ServiceTitan Inc Q2 2026 Earnings: Beat on EPS and Revenue
ServiceTitan Inc (TTAN) delivered a strong earnings beat for Q2 2026, reporting adjusted earnings per share of $0.37 versus analyst estimates of $0.27, representing a 34.84% surprise to the upside. The field service management software company also exceeded revenue expectations, posting $268.82 million compared to the consensus estimate of $261.67 million, a 2.73% beat that demonstrates continued momentum in its core business segments.
ServiceTitan operates as a comprehensive software platform designed specifically for home services contractors, including plumbing, HVAC, electrical, and other trades businesses. The company’s cloud-based platform integrates customer relationship management, scheduling, dispatching, invoicing, and payment processing into a single solution, serving over 100,000 contractors across North America and helping them digitize their operations and improve efficiency.
Earnings Performance Exceeds Wall Street Expectations
The $0.37 EPS figure represents a significant improvement in profitability metrics for ServiceTitan, with the 34.84% earnings surprise marking one of the company’s strongest quarterly beats since going public. This performance reflects improved operational efficiency and better-than-expected margin expansion across the platform. The revenue figure of $268.82 million indicates continued customer acquisition and expansion within existing accounts, as businesses increasingly adopt digital tools to manage their field service operations.
Compared to the same quarter in 2025, ServiceTitan’s Q2 2026 results show substantial year-over-year growth, with revenue increasing approximately 28% from the prior year period of $210 million. The earnings improvement is even more pronounced, as the company reported a loss of $0.15 per share in Q2 2025, making the current quarter’s $0.37 profit a remarkable turnaround of $0.52 per share year-over-year.

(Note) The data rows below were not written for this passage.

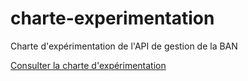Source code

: # charte-experimentation
Charte d'expérimentation de l'API de gestion de la BAN

[Consulter la charte d'expérimentation](https://github.com/BaseAdresseNationale/charte-experimentation/blob/master/CHARTE.md)
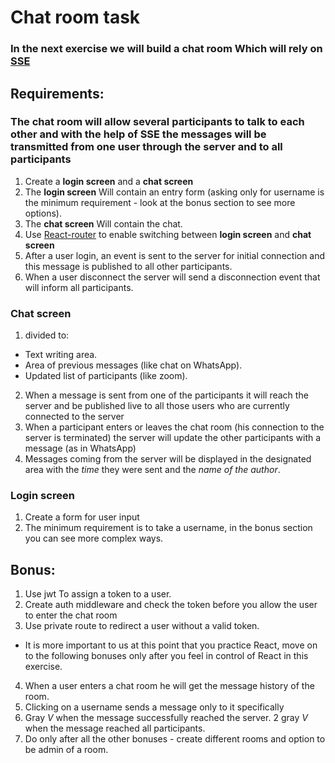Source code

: # Chat room task

### In the next exercise we will build a chat room Which will rely on [SSE](https://ably.com/topic/server-sent-events)

## Requirements:

### The chat room will allow several participants to talk to each other and with the help of SSE the messages will be transmitted from one user through the server and to all participants

1. Create a **login screen** and a **chat screen**
2. The **login screen** Will contain an entry form (asking only for username is the minimum requirement - look at the bonus section to see more options).
3. The **chat screen** Will contain the chat.
4. Use [React-router](https://reactrouter.com/docs/en/v6/getting-started/tutorial "Tutorial") to enable switching between **login screen** and **chat screen**
5. After a user login, an event is sent to the server for initial connection and this message is published to all other participants.
6. When a user disconnect the server will send a disconnection event that will inform all participants.

### Chat screen

1. divided to:

- Text writing area.
- Area of ​​previous messages (like chat on WhatsApp).
- Updated list of participants (like zoom).

2. When a message is sent from one of the participants it will reach the server and be published live to all those users who are currently connected to the server
3. When a participant enters or leaves the chat room (his connection to the server is terminated) the server will update the other participants with a message (as in WhatsApp)
4. Messages coming from the server will be displayed in the designated area with the _time_ they were sent and the _name of the author_.

### Login screen

1. Create a form for user input
2. The minimum requirement is to take a username, in the bonus section you can see more complex ways.

## Bonus:

1. Use jwt To assign a token to a user.
2. Create auth middleware and check the token before you allow the user to enter the chat room
3. Use private route to redirect a user without a valid token.

- It is more important to us at this point that you practice React, move on to the following bonuses only after you feel in control of React in this exercise.

4. When a user enters a chat room he will get the message history of the room.
5. Clicking on a username sends a message only to it specifically
6. Gray _V_ when the message successfully reached the server. 2 gray _V_ when the message reached all participants.
7. Do only after all the other bonuses - create different rooms and option to be admin of a room.
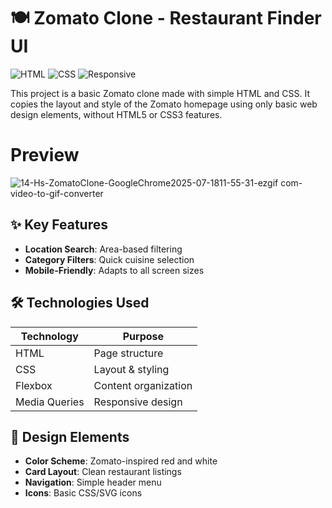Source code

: # 🍽️ Zomato Clone - Restaurant Finder UI

![HTML](https://img.shields.io/badge/HTML-Standard-orange)
![CSS](https://img.shields.io/badge/CSS-Styling-blue)
![Responsive](https://img.shields.io/badge/Responsive-Yes-green)


 This project is a basic Zomato clone made with simple HTML and CSS.
It copies the layout and style of the Zomato homepage using only basic web design elements, without HTML5 or CSS3 features.

# Preview 
![14-Hs-ZomatoClone-GoogleChrome2025-07-1811-55-31-ezgif com-video-to-gif-converter](https://github.com/user-attachments/assets/cd95d558-e7c6-4250-9b10-04e398f66d6c)

## ✨ Key Features
- **Location Search**: Area-based filtering
- **Category Filters**: Quick cuisine selection
- **Mobile-Friendly**: Adapts to all screen sizes

## 🛠️ Technologies Used
| Technology | Purpose |
|------------|---------|
| HTML | Page structure |
| CSS | Layout & styling |
| Flexbox | Content organization |
| Media Queries | Responsive design |

## 🎨 Design Elements
- **Color Scheme**: Zomato-inspired red and white
- **Card Layout**: Clean restaurant listings
- **Navigation**: Simple header menu
- **Icons**: Basic CSS/SVG icons

  
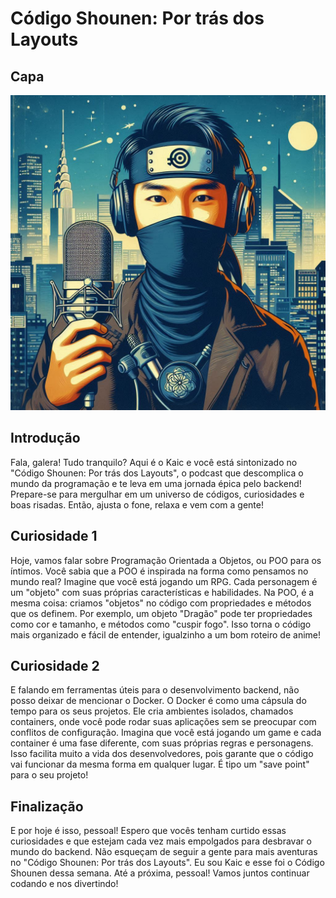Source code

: # Código Shounen: Por trás dos Layouts

## Capa

<p align="center">
    <img src="./Capa - Alternativa 1.jpg" alt="Capa">
</p>

## Introdução

Fala, galera! Tudo tranquilo? Aqui é o Kaic e você está sintonizado no "Código Shounen: Por trás dos Layouts", o podcast que descomplica o mundo da programação e te leva em uma jornada épica pelo backend! Prepare-se para mergulhar em um universo de códigos, curiosidades e boas risadas. Então, ajusta o fone, relaxa e vem com a gente!

## Curiosidade 1

Hoje, vamos falar sobre Programação Orientada a Objetos, ou POO para os íntimos. Você sabia que a POO é inspirada na forma como pensamos no mundo real? Imagine que você está jogando um RPG. Cada personagem é um "objeto" com suas próprias características e habilidades. Na POO, é a mesma coisa: criamos "objetos" no código com propriedades e métodos que os definem. Por exemplo, um objeto "Dragão" pode ter propriedades como cor e tamanho, e métodos como "cuspir fogo". Isso torna o código mais organizado e fácil de entender, igualzinho a um bom roteiro de anime!

## Curiosidade 2

E falando em ferramentas úteis para o desenvolvimento backend, não posso deixar de mencionar o Docker. O Docker é como uma cápsula do tempo para os seus projetos. Ele cria ambientes isolados, chamados containers, onde você pode rodar suas aplicações sem se preocupar com conflitos de configuração. Imagina que você está jogando um game e cada container é uma fase diferente, com suas próprias regras e personagens. Isso facilita muito a vida dos desenvolvedores, pois garante que o código vai funcionar da mesma forma em qualquer lugar. É tipo um "save point" para o seu projeto!

## Finalização

E por hoje é isso, pessoal! Espero que vocês tenham curtido essas curiosidades e que estejam cada vez mais empolgados para desbravar o mundo do backend. Não esqueçam de seguir a gente para mais aventuras no "Código Shounen: Por trás dos Layouts". Eu sou Kaic e esse foi o Código Shounen dessa semana. Até a próxima, pessoal! Vamos juntos continuar codando e nos divertindo!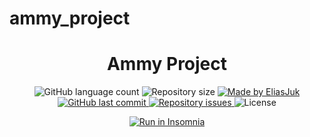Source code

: # ammy_project
<h1 align="center">Ammy Project</h1>

<p align="center">
  <img alt="GitHub language count" src="https://img.shields.io/github/languages/count/EliasJuk/ammy_project">	
  <img alt="Repository size" src="https://img.shields.io/github/repo-size/EliasJuk/ammy_project">
	
  <a href="https://www.linkedin.com/in/eliaspjuk/">
    <img alt="Made by EliasJuk" src="https://img.shields.io/badge/made%20by-EliasJuk-%2304D361">
  </a>
  
  <a href="https://github.com/EliasJuk/ammy_project/commits/master">
    <img alt="GitHub last commit" src="https://img.shields.io/github/last-commit/EliasJuk/ammy_project">
  </a>
  
  <a href="https://github.com/EliasJuk/ammy_project/issues">
    <img alt="Repository issues" src="https://img.shields.io/github/issues/EliasJuk/ammy_project">
  </a>
  
  <img alt="License" src="https://img.shields.io/badge/license-MIT-brightgreen"> 
<p>

<p align="center">
  <a href="https://insomnia.rest/run/?label=ammy_project&uri=https://raw.githubusercontent.com/EliasJuk/ammy_project/main/others/Insomnia.json" target="_blank"><img src="https://insomnia.rest/images/run.svg" alt="Run in Insomnia"></a>
</p>
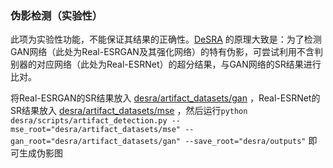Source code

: <h3> 伪影检测（实验性）</h3>

此项为实验性功能，不能保证其结果的正确性。[DeSRA](https://github.com/TencentARC/DeSRA) 的原理大致是：为了检测GAN网络（此处为Real-ESRGAN及其强化网络）的特有伪影，可尝试利用不含判别器的对应网络（此处为Real-ESRNet）的超分结果，与GAN网络的SR结果进行比对。

将Real-ESRGAN的SR结果放入 [desra/artifact_datasets/gan](desra/artifact_datasets/gan) ，Real-ESRNet的SR结果放入 [desra/artifact_datasets/mse](desra/artifact_datasets/mse) ，然后运行`python desra/scripts/artifact_detection.py --mse_root="desra/artifact_datasets/mse" --gan_root="desra/artifact_datasets/gan" --save_root="desra/outputs"` 即可生成伪影图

Platform Metrics and Customer Growth Drive Results
ServiceTitan’s quarterly performance was bolstered by strong metrics across its key business segments, with the company reporting a net revenue retention rate of 118% and annual recurring revenue growth of 32% year-over-year. The platform processed over $2.8 billion in gross merchandise value during the quarter, up 35% from the same period last year, indicating robust transaction volume growth among existing customers. Customer count reached 8,750 contractors by quarter-end, representing a 22% increase from Q2 2025’s 7,180 customers.
The company’s gross margin expanded to 82.4% in Q2 2026, up from 79.1% in the prior year quarter, driven by improved software scalability and operational leverage. ServiceTitan’s adjusted EBITDA margin reached 15.2%, compared to negative 8.3% in Q2 2025, demonstrating the company’s successful transition toward profitability while maintaining strong growth rates across its customer base.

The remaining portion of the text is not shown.